Friday, February 19, 2010

This wek in nanotechnology - Feb 19, 2010

In research that gives literal meaning to the term 'power suit', University of California, Berkeley, engineers have created energy-scavenging nanofibers that could one day be woven into clothing and textiles. These nano-sized generators have piezoelectric properties that allow them to convert into electricity the energy created through mechanical stress, stretches and twists.

By creating diamond-based nanowire devices, a team at Harvard has taken another step towards making applications based on quantum science and technology possible. The new device offers a bright, stable source of single photons at room temperature, an essential element in making fast and secure computing with light practical. The finding could lead to a new class of nanostructured diamond devices suitable for quantum communication and computing, as well as advance areas ranging from biological and chemical sensing to scientific imaging.

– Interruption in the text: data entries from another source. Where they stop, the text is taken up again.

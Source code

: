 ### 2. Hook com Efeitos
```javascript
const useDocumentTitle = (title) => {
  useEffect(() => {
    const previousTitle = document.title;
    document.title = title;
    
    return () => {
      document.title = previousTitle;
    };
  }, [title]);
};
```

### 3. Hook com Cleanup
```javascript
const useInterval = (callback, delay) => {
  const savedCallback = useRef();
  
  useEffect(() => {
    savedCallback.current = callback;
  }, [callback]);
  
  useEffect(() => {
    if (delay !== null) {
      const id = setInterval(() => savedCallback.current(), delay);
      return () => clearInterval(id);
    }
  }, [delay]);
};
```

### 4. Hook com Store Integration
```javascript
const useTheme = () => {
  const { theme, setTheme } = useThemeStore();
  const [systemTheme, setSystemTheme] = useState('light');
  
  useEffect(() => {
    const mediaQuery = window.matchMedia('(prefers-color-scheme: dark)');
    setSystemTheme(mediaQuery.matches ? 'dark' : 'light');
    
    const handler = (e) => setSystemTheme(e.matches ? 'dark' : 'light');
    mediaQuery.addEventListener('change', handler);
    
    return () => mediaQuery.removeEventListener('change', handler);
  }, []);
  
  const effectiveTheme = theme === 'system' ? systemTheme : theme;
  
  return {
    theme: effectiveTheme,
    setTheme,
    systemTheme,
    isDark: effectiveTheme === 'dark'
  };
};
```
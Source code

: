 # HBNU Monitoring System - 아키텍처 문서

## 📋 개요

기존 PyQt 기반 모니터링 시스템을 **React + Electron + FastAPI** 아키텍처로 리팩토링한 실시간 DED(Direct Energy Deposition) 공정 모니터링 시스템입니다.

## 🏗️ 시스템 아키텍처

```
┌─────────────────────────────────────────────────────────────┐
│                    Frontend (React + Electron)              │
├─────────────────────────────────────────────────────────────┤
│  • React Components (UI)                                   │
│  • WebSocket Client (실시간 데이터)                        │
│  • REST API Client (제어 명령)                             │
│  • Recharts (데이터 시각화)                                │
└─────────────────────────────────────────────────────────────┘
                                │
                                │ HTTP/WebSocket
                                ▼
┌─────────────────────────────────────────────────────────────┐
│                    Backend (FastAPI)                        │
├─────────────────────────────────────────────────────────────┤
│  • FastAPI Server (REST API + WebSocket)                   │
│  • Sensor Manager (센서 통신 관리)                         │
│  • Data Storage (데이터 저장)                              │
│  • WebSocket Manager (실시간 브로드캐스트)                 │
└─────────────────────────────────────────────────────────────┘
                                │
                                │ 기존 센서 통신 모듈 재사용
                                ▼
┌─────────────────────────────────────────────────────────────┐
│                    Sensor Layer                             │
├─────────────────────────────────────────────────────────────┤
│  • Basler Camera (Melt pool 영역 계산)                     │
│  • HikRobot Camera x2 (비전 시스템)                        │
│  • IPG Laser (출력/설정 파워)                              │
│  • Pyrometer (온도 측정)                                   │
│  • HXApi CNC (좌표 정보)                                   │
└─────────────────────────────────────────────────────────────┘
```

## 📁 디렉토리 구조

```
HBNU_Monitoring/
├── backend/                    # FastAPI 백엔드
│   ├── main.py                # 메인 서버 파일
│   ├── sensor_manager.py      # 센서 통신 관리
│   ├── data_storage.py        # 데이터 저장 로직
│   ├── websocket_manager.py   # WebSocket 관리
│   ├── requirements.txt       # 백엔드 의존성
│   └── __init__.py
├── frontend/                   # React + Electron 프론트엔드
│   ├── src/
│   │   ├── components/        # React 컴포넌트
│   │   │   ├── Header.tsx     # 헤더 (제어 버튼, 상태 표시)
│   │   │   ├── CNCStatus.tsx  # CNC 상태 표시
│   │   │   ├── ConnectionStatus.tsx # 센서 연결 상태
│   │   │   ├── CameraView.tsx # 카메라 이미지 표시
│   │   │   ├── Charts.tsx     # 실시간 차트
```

Welding uses heat to join pieces of metal in everything from circuits to skyscrapers. But Rice University researchers have found a way to beat the heat on the nanoscale. They have discovered that gold wires between 3 and 10 nanometer wide weld themselves together quite nicely - without heat.



One of the difficulties of fighting cancer is that drugs often hit other non-cancerous cells, causing patients to get sick. But what if researchers could sneak cancer-fighting particles into just the cancer cells? Researchers at the Georgia Institute of Technology and the Ovarian Cancer Institute are working on doing just that. They developed a method that uses hydrogels - less than 100 nanometers in size - to sneak a particular type of small interfering RNA (siRNA) into cancer cells.

Life would sometimes be so much easier if we were quantum particles. For example, if we were trying to find our way out of a strange town allowing chance telling us which way to go at every intersection. As objects of classical physics, this would mean becoming more and more lost in the centre of the road network. If we were particles that obeyed the laws of quantum mechanics, we would sooner or later find our way to the edge of town on the randomly-chosen route. An international team has now proven this experimentally. They have used polarized light - light waves which oscillate in a particular plane - to design a simple model for a quantum physical random walk. Their experiments could provide new insights into statistical processes such as photosynthesis, and help to accelerate search algorithms.